My point is, if the subnet that needs to access the internal network / the VPN pod frequently changes, maintaining the policy routing could become challenging(It's array not a map, cannot easily patch).

[bobz965]

the internal network / the VPN pod frequently changes, but you can keep the openvpn client gw pod use the static IP. policy routing controls the traffic via the gw pod.

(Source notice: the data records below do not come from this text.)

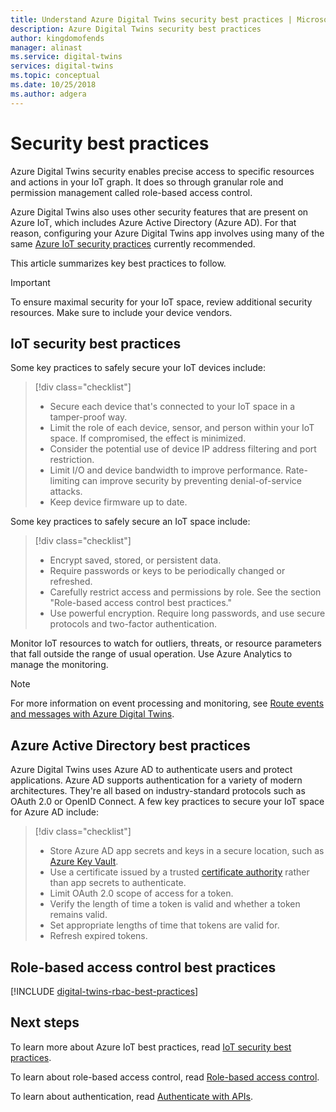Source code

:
 ```yaml
---
title: Understand Azure Digital Twins security best practices | Microsoft Docs
description: Azure Digital Twins security best practices
author: kingdomofends
manager: alinast
ms.service: digital-twins
services: digital-twins
ms.topic: conceptual
ms.date: 10/25/2018
ms.author: adgera
---
```


# Security best practices

Azure Digital Twins security enables precise access to specific resources and actions in your IoT graph. It does so through granular role and permission management called role-based access control.

Azure Digital Twins also uses other security features that are present on Azure IoT, which includes Azure Active Directory (Azure AD). For that reason, configuring your Azure Digital Twins app involves using many of the same [Azure IoT security practices](https://docs.microsoft.com/azure/iot-fundamentals/iot-security-best-practices?context=azure/iot-hub/) currently recommended.

This article summarizes key best practices to follow.

> [!IMPORTANT]
> To ensure maximal security for your IoT space, review additional security resources. Make sure to include your device vendors.

## IoT security best practices

Some key practices to safely secure your IoT devices include:

> [!div class="checklist"]
> * Secure each device that's connected to your IoT space in a tamper-proof way.
> * Limit the role of each device, sensor, and person within your IoT space. If compromised, the effect is minimized.
> * Consider the potential use of device IP address filtering and port restriction.
> * Limit I/O and device bandwidth to improve performance. Rate-limiting can improve security by preventing denial-of-service attacks.
> * Keep device firmware up to date.

Some key practices to safely secure an IoT space include:

> [!div class="checklist"]
> * Encrypt saved, stored, or persistent data.
> * Require passwords or keys to be periodically changed or refreshed.
> * Carefully restrict access and permissions by role. See the section "Role-based access control best practices."
> * Use powerful encryption. Require long passwords, and use secure protocols and two-factor authentication.

Monitor IoT resources to watch for outliers, threats, or resource parameters that fall outside the range of usual operation. Use Azure Analytics to manage the monitoring.

> [!NOTE]
> For more information on event processing and monitoring, see [Route events and messages with Azure Digital Twins](./concepts-events-routing.md).

## Azure Active Directory best practices

Azure Digital Twins uses Azure AD to authenticate users and protect applications. Azure AD supports authentication for a variety of modern architectures. They're all based on industry-standard protocols such as OAuth 2.0 or OpenID Connect. A few key practices to secure your IoT space for Azure AD include:

> [!div class="checklist"]
> * Store Azure AD app secrets and keys in a secure location, such as [Azure Key Vault](https://azure.microsoft.com/services/key-vault/).
> * Use a certificate issued by a trusted [certificate authority](https://docs.microsoft.com/azure/active-directory/authentication/active-directory-certificate-based-authentication-get-started) rather than app secrets to authenticate.
> * Limit OAuth 2.0 scope of access for a token.
> * Verify the length of time a token is valid and whether a token remains valid.
> * Set appropriate lengths of time that tokens are valid for.
> * Refresh expired tokens.

## Role-based access control best practices

[!INCLUDE [digital-twins-rbac-best-practices](../../includes/digital-twins-rbac-best-practices.md)]

## Next steps

To learn more about Azure IoT best practices, read [IoT security best practices](https://docs.microsoft.com/azure/iot-fundamentals/iot-security-best-practices?context=azure/iot-hub/).

To learn about role-based access control, read [Role-based access control](./security-role-based-access-control.md).

To learn about authentication, read [Authenticate with APIs](./security-authenticating-apis.md).
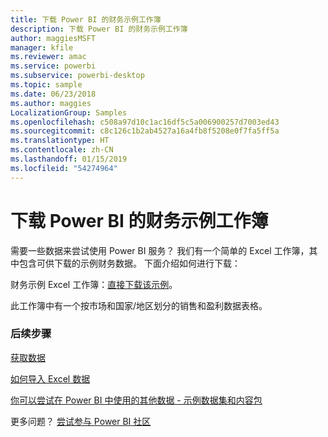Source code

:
 ```yaml
---
title: 下载 Power BI 的财务示例工作簿
description: 下载 Power BI 的财务示例工作簿
author: maggiesMSFT
manager: kfile
ms.reviewer: amac
ms.service: powerbi
ms.subservice: powerbi-desktop
ms.topic: sample
ms.date: 06/23/2018
ms.author: maggies
LocalizationGroup: Samples
ms.openlocfilehash: c508a97d10c1ac16df5c5a006900257d7003ed43
ms.sourcegitcommit: c8c126c1b2ab4527a16a4fb8f5208e0f7fa5ff5a
ms.translationtype: HT
ms.contentlocale: zh-CN
ms.lasthandoff: 01/15/2019
ms.locfileid: "54274964"
---
```

# <a name="download-the-financial-sample-workbook-for-power-bi"></a>下载 Power BI 的财务示例工作簿
需要一些数据来尝试使用 Power BI 服务？ 我们有一个简单的 Excel 工作簿，其中包含可供下载的示例财务数据。  下面介绍如何进行下载：

财务示例 Excel 工作簿：[直接下载该示例](http://go.microsoft.com/fwlink/?LinkID=521962)。

此工作簿中有一个按市场和国家/地区划分的销售和盈利数据表格。

### <a name="next-steps"></a>后续步骤
[获取数据](service-get-data.md)

[如何导入 Excel 数据](service-excel-workbook-files.md)

[你可以尝试在 Power BI 中使用的其他数据 - 示例数据集和内容包](sample-datasets.md)

更多问题？ [尝试参与 Power BI 社区](http://community.powerbi.com/)

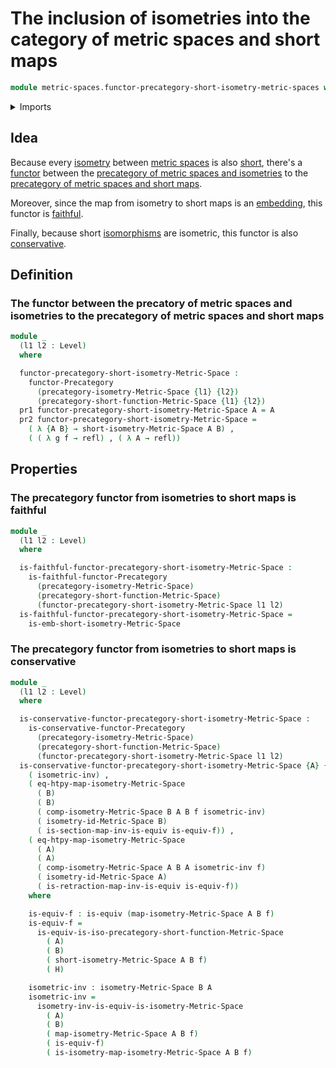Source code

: # The inclusion of isometries into the category of metric spaces and short maps

```agda
module metric-spaces.functor-precategory-short-isometry-metric-spaces where
```

<details><summary>Imports</summary>

```agda
open import category-theory.conservative-functors-precategories
open import category-theory.faithful-functors-precategories
open import category-theory.functors-precategories
open import category-theory.maps-precategories
open import category-theory.precategories

open import foundation.dependent-pair-types
open import foundation.equivalences
open import foundation.function-extensionality
open import foundation.fundamental-theorem-of-identity-types
open import foundation.homotopies
open import foundation.identity-types
open import foundation.universe-levels

open import metric-spaces.isometry-metric-spaces
open import metric-spaces.precategory-of-metric-spaces-and-isometries
open import metric-spaces.precategory-of-metric-spaces-and-short-functions
open import metric-spaces.short-functions-metric-spaces
```

</details>

## Idea

Because every [isometry](metric-spaces.isometry-metric-spaces.md) between
[metric spaces](metric-spaces.metric-spaces.md) is also
[short](metric-spaces.short-functions-metric-spaces.md), there's a
[functor](category-theory.functors-precategories.md) between the
[precategory of metric spaces and isometries](metric-spaces.precategory-of-metric-spaces-and-isometries.md)
to the
[precategory of metric spaces and short maps](metric-spaces.precategory-of-metric-spaces-and-short-functions.md).

Moreover, since the map from isometry to short maps is an
[embedding](foundation.embeddings.md), this functor is
[faithful](category-theory.faithful-functors-precategories.md).

Finally, because short
[isomorphisms](category-theory.isomorphisms-in-precategories.md) are isometric,
this functor is also
[conservative](category-theory.conservative-functors-precategories.md).

## Definition

### The functor between the precatory of metric spaces and isometries to the precategory of metric spaces and short maps

```agda
module _
  (l1 l2 : Level)
  where

  functor-precategory-short-isometry-Metric-Space :
    functor-Precategory
      (precategory-isometry-Metric-Space {l1} {l2})
      (precategory-short-function-Metric-Space {l1} {l2})
  pr1 functor-precategory-short-isometry-Metric-Space A = A
  pr2 functor-precategory-short-isometry-Metric-Space =
    ( λ {A B} → short-isometry-Metric-Space A B) ,
    ( ( λ g f → refl) , ( λ A → refl))
```

## Properties

### The precategory functor from isometries to short maps is faithful

```agda
module _
  (l1 l2 : Level)
  where

  is-faithful-functor-precategory-short-isometry-Metric-Space :
    is-faithful-functor-Precategory
      (precategory-isometry-Metric-Space)
      (precategory-short-function-Metric-Space)
      (functor-precategory-short-isometry-Metric-Space l1 l2)
  is-faithful-functor-precategory-short-isometry-Metric-Space =
    is-emb-short-isometry-Metric-Space
```

### The precategory functor from isometries to short maps is conservative

```agda
module _
  (l1 l2 : Level)
  where

  is-conservative-functor-precategory-short-isometry-Metric-Space :
    is-conservative-functor-Precategory
      (precategory-isometry-Metric-Space)
      (precategory-short-function-Metric-Space)
      (functor-precategory-short-isometry-Metric-Space l1 l2)
  is-conservative-functor-precategory-short-isometry-Metric-Space {A} {B} f H =
    ( isometric-inv) ,
    ( eq-htpy-map-isometry-Metric-Space
      ( B)
      ( B)
      ( comp-isometry-Metric-Space B A B f isometric-inv)
      ( isometry-id-Metric-Space B)
      ( is-section-map-inv-is-equiv is-equiv-f)) ,
    ( eq-htpy-map-isometry-Metric-Space
      ( A)
      ( A)
      ( comp-isometry-Metric-Space A B A isometric-inv f)
      ( isometry-id-Metric-Space A)
      ( is-retraction-map-inv-is-equiv is-equiv-f))
    where

    is-equiv-f : is-equiv (map-isometry-Metric-Space A B f)
    is-equiv-f =
      is-equiv-is-iso-precategory-short-function-Metric-Space
        ( A)
        ( B)
        ( short-isometry-Metric-Space A B f)
        ( H)

    isometric-inv : isometry-Metric-Space B A
    isometric-inv =
      isometry-inv-is-equiv-is-isometry-Metric-Space
        ( A)
        ( B)
        ( map-isometry-Metric-Space A B f)
        ( is-equiv-f)
        ( is-isometry-map-isometry-Metric-Space A B f)
```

pod --> gw-openvpn-client-pod -->OpenVPN server

policy routing only controls: pod --> gw-openvpn-client-pod

[zsxsoft]

For example

kind: Vpc
apiVersion: kubeovn.io/v1
metadata:
  name: test-vpc-1
spec:
  policyRoutes:
    - action: reroute
      match: ip4.src==10.0.1.0/24
      nextHopIP: 10.0.1.252
      priority: 10

Add a new subnet:

kind: Vpc
apiVersion: kubeovn.io/v1
metadata:
  name: test-vpc-1
spec:
  policyRoutes:
    - action: reroute
      match: ip4.src==10.0.1.0/24 || ip4.src == 10.0.2.0/24 || ip4.src == 10.0.3.0/24
      nextHopIP: 10.0.1.252
      priority: 10

It's hard to maintain.

And this

kind: Vpc
apiVersion: kubeovn.io/v1
metadata:
  name: test-vpc-1
spec:
  policyRoutes:
    - action: reroute
      match: ip4.src==10.0.1.0/24 
      nextHopIP: 10.0.1.252
      priority: 10
    - action: reroute
      match: ip4.src==10.0.2.0/24 
      nextHopIP: 10.0.1.252
      priority: 10
    - action: reroute
      match: ip4.src==10.0.2.0/24 
      nextHopIP: 10.0.1.252
      priority: 10

It's easy to add(PATCH {"path": "/spec/policyRoutes/-", op: "add"}) but hard to delete (need a mutex, then loop to get all policyRoutes to find the index, then delete)

[bobz965]

why not use a bigger cidr at first? I do not think user should add or delete a subnet frequently.

if a user create a subnet, and put its apps in it. it will run for a long time(at least half or one year).

If the user OpenVPN server is in cloud vpc, I suggest the user to choose a bigger cidr subnet.

even if user use 10.0.1.0/24, 10.0.2.0/24 , 10.0.x.0/24, you can also just add one 10.0.0.0/16 routes.

[zsxsoft]

My project is quite similar to AWS Lambda, and as an infrastructure provider, I don't have control workloads running on. Different workloads correspond to different egresses, and these egresses are also frequently changing. So I need a more universal solution rather than a workaround.

Currently, I'm doing this as my workaround:

return command("kubectl", "ko", "nbctl", "lr-policy-add", VpcCluster, EgressPriority, fmt.Sprintf("ip4.src == %s", net), "reroute", rerouteIp)

[bobz965]

About your background: There is an OpenVPN server on the public network that allows connection to the enterprise's internal network.

if your each kube-ovn vpc only has one OpenVPN client gw pod, and if the kube-ovn vpc only has one subnet(eg: 192.168.1.0/24), how about using "!192.168.1.0/24 via OpenVPN client gw pod IP" ?

your OpenVPN server side subnet may changed, but , is your client kube-ovn side vpc subnet not changed?

if your client kube-ovn side vpc subnet not change, you can use ! xxx policy routes.

[zsxsoft]

I have only 1 VPC, multiple and frequently changing gateway pods. My workloads can communicate with each other by whitelist, so I don’t need VPC to increase development difficulty.

[zsxsoft]

https://docs.cilium.io/en/latest/network/kubernetes/local-redirect-policy/ I didn't use Cilium, but it seems good

[zsxsoft]

https://github.com/kubeovn/kube-ovn/commit/17fe230273fdac9a979f2c3e523b5940f42e1286 This uses the Linux networking stack for policy routing, which does not meet my needs. Node and Pod are not reachable at Layer 2. I'm trying implement a OVN-based policy routing using the same field.